## SOURCE DATA
Start of Block

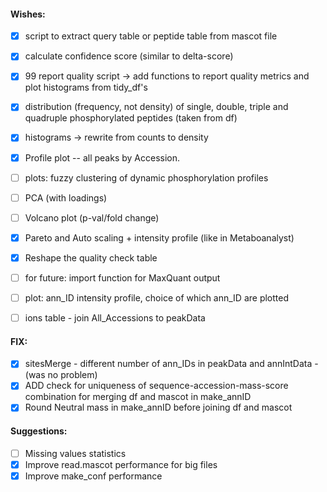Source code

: #### Wishes:

- [x] script to extract query table or peptide table from mascot file
- [x] calculate confidence score (similar to delta-score)
- [x] 99 report quality script -> add functions to report quality metrics and plot histograms from tidy_df's
- [x] distribution (frequency, not density) of single, double, triple and quadruple phosphorylated peptides (taken from df)
- [x] histograms -> rewrite from counts to density
- [x] Profile plot -- all peaks by Accession.

- [ ] plots: fuzzy clustering of dynamic phosphorylation profiles
- [ ] PCA (with loadings)
- [ ] Volcano plot (p-val/fold change)
- [x] Pareto and Auto scaling + intensity profile (like in Metaboanalyst)
- [x] Reshape the quality check table
- [ ] for future: import function for MaxQuant output
- [ ] plot: ann_ID intensity profile, choice of which ann_ID are plotted
- [ ] ions table - join All_Accessions to peakData

#### FIX:
- [x] sitesMerge - different number of ann_IDs in peakData and annIntData - (was no problem)
- [x] ADD check for uniqueness of sequence-accession-mass-score combination for merging df and mascot in make_annID
- [x] Round Neutral mass in make_annID before joining df and mascot

#### Suggestions:
- [ ] Missing values statistics
- [x] Improve read.mascot performance for big files
- [x] Improve make_conf performance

End of Block

## ASSIGNED TASK
This exercise calls for the lines from the one holding "- [ ] PCA (with loadings)" through the end of the entries, transcribed exactly and with nothing more.

## RESULT
- [ ] PCA (with loadings)
- [ ] Volcano plot (p-val/fold change)
- [x] Pareto and Auto scaling + intensity profile (like in Metaboanalyst)
- [x] Reshape the quality check table
- [ ] for future: import function for MaxQuant output
- [ ] plot: ann_ID intensity profile, choice of which ann_ID are plotted
- [ ] ions table - join All_Accessions to peakData

#### FIX:
- [x] sitesMerge - different number of ann_IDs in peakData and annIntData - (was no problem)
- [x] ADD check for uniqueness of sequence-accession-mass-score combination for merging df and mascot in make_annID
- [x] Round Neutral mass in make_annID before joining df and mascot

#### Suggestions:
- [ ] Missing values statistics
- [x] Improve read.mascot performance for big files
- [x] Improve make_conf performance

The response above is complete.